Implementing Traceable Asynchronous Workflows from Astro to AWS SQS with End-to-End Jest Integration Testing

Architecture

Word Count: 2.6k

Read Times: 16 Min

The core challenge wasn’t simply offloading a task. We had a performant Astro frontend that needed to trigger long-running backend processes—think report generation or media transcoding. A synchronous API call was a non-starter; it would lock up the user interface and inevitably hit gateway timeouts. The obvious architectural move was to decouple the request from the execution using a message queue. But this introduced a new, more insidious problem: a visibility black hole.

When a user’s request failed an hour later in some far-off worker process, debugging was a nightmare of sifting through disconnected logs. We had no reliable way to trace the journey of a single request from the initial button click in the browser to the final log line of the worker that processed it.
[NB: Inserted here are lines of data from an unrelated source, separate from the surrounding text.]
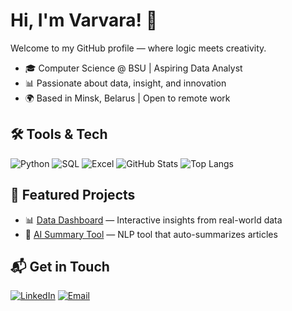 # Hi, I'm Varvara! 👋
Welcome to my GitHub profile — where logic meets creativity.

- 🎓 Computer Science @ BSU | Aspiring Data Analyst  
- 📊 Passionate about data, insight, and innovation  
- 🌍 Based in Minsk, Belarus | Open to remote work  

## 🛠️ Tools & Tech
![Python](https://img.shields.io/badge/-Python-3776AB?logo=python&logoColor=white&style=flat)
![SQL](https://img.shields.io/badge/-SQL-4479A1?logo=postgresql&logoColor=white&style=flat)
![Excel](https://img.shields.io/badge/-Excel-217346?logo=microsoft-excel&logoColor=white&style=flat)
![GitHub Stats](https://github-readme-stats.vercel.app/api?username=yourusername&show_icons=true&theme=radical)
![Top Langs](https://github-readme-stats.vercel.app/api/top-langs/?username=yourusername&layout=compact)

## 🚀 Featured Projects
- 📊 [Data Dashboard](https://github.com/yourusername/project) — Interactive insights from real-world data
- 🧠 [AI Summary Tool](https://github.com/yourusername/project2) — NLP tool that auto-summarizes articles


## 📬 Get in Touch
[![LinkedIn](https://img.shields.io/badge/-LinkedIn-0A66C2?logo=linkedin&logoColor=white)](https://linkedin.com/in/varvarashepko)
[![Email](https://img.shields.io/badge/-Email-D14836?logo=gmail&logoColor=white)](varya.shepko@gmail.com)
This lack of traceability in our asynchronous system was becoming a significant operational bottleneck. Any solution had to be built with testability and observability as first-class citizens, not as afterthoughts.

Our initial concept was straightforward: an Astro API route would act as the ingestion point, validating the request and dispatching a message to an AWS SQS queue. A separate Node.js process (in our case, an AWS Lambda function) would poll the queue and execute the task. The critical piece we decided to add from day one was a correlationId. This unique identifier, generated at the start of the workflow, would be passed through every component, ensuring we could stitch together logs from disparate services to see the full picture of a single transaction.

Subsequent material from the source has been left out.